--- GIVEN ENTRIES ---

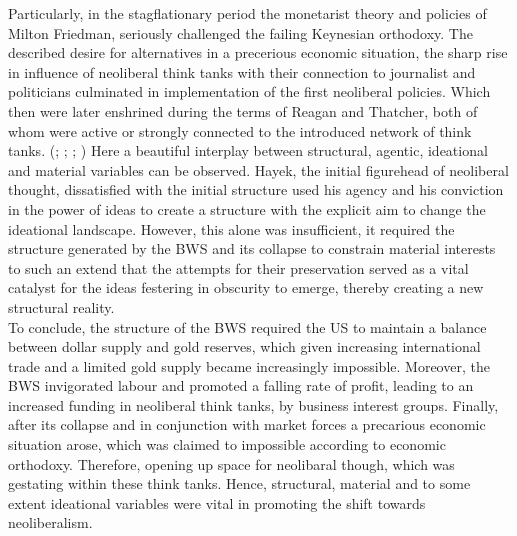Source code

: \documentclass[11pt]{article}
\begin{document}
Particularly, in the stagflationary period the monetarist theory and policies of Milton Friedman, seriously challenged the failing Keynesian orthodoxy. The described desire for alternatives in a precerious economic situation, the sharp rise in influence of neoliberal think tanks with their connection to journalist and politicians culminated in implementation of the first neoliberal policies. Which then were later enshrined during the terms of Reagan and Thatcher, both of whom were active or strongly connected to the introduced network of think tanks.
(\cite[p.~223-228]{BeaudMichel1983Ahoc}; \cite[p.~63-69/77-80]{KotzDavidMDavidMichael2015Traf}; \cite[p.~ix]{1977TEot}; \cite[p.~173-174/210-211/254]{JonesDanielStedman2014Motu})
Here a beautiful interplay between structural, agentic, ideational and material variables 
can be observed. Hayek, the initial figurehead of neoliberal thought, dissatisfied with the initial structure used his agency and his conviction in the power of ideas to create a structure with the explicit aim to change the ideational landscape. However, this alone was insufficient, it required the structure generated by the BWS and its collapse to constrain material interests to such an extend that the attempts for their preservation served as a vital catalyst for the ideas festering in obscurity to emerge, thereby creating a new structural reality. \\

To conclude, the structure of the BWS required the US to maintain a balance between dollar supply and gold reserves, which given increasing international trade and a limited gold supply became increasingly impossible. Moreover, the BWS invigorated labour and promoted a falling rate of profit, leading to an increased funding in neoliberal think tanks, by business interest groups. Finally, after its collapse and in conjunction with market forces a precarious economic situation arose, which was claimed to impossible according to economic orthodoxy. Therefore, opening up space for neolibaral though, which was gestating within these think tanks. Hence, structural, material and to some extent ideational variables were vital in promoting the shift towards neoliberalism.



\end{document}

---

■ WHAT YOU HAVE TO DO
When a line in the listing above holds the word "between", copy it.

■ ANSWER BOX
Here a beautiful interplay between structural, agentic, ideational and material variables 
To conclude, the structure of the BWS required the US to maintain a balance between dollar supply and gold reserves, which given increasing international trade and a limited gold supply became increasingly impossible. Moreover, the BWS invigorated labour and promoted a falling rate of profit, leading to an increased funding in neoliberal think tanks, by business interest groups. Finally, after its collapse and in conjunction with market forces a precarious economic situation arose, which was claimed to impossible according to economic orthodoxy. Therefore, opening up space for neolibaral though, which was gestating within these think tanks. Hence, structural, material and to some extent ideational variables were vital in promoting the shift towards neoliberalism.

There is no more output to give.